A conferma di quanto inoppugnabilmente sostenuto dal Tribunale di Milano, è sicuramente interessante e di grande ausilio verificare come il dibattito circa tale punto sia vivo e fluido da qualche anno a questa parte. Acuta ed autorevole dottrina, infatti, si è trovata a sostenere tesi analoghe in svariate occasioni, fra cui ci piace menzionare la “Nota di dissenso dell’Arbitro Avv. Emilio Girino” nell’ambito di un Lodo arbitrale di inizio 2014[13], nella quale si afferma, con un percorso logico chiaro e persuasivo, che “le pronunce di Corte Cost. 18 febbraio 2010 n. 52/2010 in Banca Borsa Tit. Cred., 2011, 1, 1; Trib.
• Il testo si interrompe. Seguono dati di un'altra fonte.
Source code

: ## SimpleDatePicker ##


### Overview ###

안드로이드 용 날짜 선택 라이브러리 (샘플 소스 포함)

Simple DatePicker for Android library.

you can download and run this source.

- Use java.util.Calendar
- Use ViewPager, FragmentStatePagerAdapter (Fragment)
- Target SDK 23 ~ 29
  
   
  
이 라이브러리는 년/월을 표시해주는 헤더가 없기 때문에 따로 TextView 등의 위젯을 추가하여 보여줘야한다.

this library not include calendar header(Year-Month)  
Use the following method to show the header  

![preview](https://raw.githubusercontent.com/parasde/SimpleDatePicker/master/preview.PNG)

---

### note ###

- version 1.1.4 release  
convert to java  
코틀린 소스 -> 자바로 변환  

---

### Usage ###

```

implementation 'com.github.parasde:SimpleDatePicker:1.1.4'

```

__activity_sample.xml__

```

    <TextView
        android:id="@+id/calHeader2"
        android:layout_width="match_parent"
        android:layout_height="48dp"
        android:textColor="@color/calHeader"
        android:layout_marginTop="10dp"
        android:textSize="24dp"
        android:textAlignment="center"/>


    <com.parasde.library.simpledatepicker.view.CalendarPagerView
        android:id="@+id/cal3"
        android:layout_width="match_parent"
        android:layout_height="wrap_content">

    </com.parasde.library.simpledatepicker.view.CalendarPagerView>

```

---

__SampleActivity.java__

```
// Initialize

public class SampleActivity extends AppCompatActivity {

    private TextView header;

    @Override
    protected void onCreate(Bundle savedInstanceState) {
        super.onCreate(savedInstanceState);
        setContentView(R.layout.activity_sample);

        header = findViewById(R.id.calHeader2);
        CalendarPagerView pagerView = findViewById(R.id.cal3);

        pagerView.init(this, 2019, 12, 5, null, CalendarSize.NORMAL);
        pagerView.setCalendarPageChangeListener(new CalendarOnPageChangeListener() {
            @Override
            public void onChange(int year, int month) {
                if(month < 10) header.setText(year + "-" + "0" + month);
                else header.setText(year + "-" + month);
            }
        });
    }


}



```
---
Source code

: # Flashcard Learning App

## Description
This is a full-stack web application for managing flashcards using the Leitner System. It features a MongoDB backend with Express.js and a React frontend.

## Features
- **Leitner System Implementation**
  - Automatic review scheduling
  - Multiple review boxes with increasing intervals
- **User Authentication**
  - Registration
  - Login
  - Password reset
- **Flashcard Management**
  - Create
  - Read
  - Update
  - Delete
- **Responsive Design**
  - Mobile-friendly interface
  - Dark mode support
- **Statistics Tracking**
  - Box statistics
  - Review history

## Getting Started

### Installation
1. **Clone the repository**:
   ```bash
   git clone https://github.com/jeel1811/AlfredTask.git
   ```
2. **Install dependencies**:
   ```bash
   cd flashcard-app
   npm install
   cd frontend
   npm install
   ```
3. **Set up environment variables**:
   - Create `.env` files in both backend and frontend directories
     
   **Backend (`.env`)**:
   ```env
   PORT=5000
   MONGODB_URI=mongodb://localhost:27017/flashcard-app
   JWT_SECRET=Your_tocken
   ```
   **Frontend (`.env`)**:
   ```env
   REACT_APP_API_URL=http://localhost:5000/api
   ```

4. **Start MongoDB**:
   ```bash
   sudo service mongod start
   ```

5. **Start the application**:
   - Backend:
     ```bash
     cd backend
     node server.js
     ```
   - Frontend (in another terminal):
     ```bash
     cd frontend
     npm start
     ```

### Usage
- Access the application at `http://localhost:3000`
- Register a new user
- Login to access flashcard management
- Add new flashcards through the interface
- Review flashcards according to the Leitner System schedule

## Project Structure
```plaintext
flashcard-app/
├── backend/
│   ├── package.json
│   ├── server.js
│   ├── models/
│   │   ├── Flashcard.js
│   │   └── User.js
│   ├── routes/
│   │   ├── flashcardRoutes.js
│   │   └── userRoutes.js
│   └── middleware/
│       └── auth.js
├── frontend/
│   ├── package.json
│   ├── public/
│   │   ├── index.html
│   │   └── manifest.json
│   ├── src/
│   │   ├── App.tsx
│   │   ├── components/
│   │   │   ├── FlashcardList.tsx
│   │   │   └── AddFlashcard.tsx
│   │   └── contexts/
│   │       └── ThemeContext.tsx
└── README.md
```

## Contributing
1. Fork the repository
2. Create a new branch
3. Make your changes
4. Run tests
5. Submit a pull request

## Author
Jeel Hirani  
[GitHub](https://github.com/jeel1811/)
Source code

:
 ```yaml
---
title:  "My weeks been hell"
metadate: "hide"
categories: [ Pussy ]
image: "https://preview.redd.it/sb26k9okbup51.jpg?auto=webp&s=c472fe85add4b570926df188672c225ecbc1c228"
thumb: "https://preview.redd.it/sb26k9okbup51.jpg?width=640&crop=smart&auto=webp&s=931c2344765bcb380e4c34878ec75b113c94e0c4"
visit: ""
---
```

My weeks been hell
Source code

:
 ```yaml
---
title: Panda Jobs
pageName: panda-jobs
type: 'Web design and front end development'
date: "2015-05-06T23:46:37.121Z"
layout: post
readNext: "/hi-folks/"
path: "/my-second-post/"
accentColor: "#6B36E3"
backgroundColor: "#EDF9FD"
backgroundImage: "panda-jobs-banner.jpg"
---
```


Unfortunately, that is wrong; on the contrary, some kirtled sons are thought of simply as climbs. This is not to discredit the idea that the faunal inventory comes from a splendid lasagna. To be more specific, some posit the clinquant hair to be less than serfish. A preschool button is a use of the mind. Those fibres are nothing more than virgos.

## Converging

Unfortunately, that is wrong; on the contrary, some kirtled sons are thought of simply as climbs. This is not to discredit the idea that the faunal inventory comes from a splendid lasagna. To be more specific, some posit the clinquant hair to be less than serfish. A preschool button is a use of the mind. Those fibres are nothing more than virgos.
Milano 19 aprile 2011, ibidem, 6, 748; Cons. Stato 7 settembre 20911 n. 05032/2011 in Foro it., 2012, III, 69 (e da ultimo anche App. Milano 18 settembre 2013 in dirittobancario.it e, recentissimamente, Trib. Torino 18 gennaio 2014) (…) inequivocabilmente convergono nel riconoscere come lo strumento derivato si fondi su uno scambio non già di capitali, ma solo di un flusso, in un senso o nell’altro, corrispondente al differenziale fra due grandezze economiche.
Corollario innegabile di siffatta premessa è che la componente aleatoria costituisca non già un elemento accidentale, bensì una componente stessa, naturale ed immanente all’oggetto del negozio. L’alea ovviamente è insita nella fluttuazione dei parametri che concorrono a determinare il differenziale.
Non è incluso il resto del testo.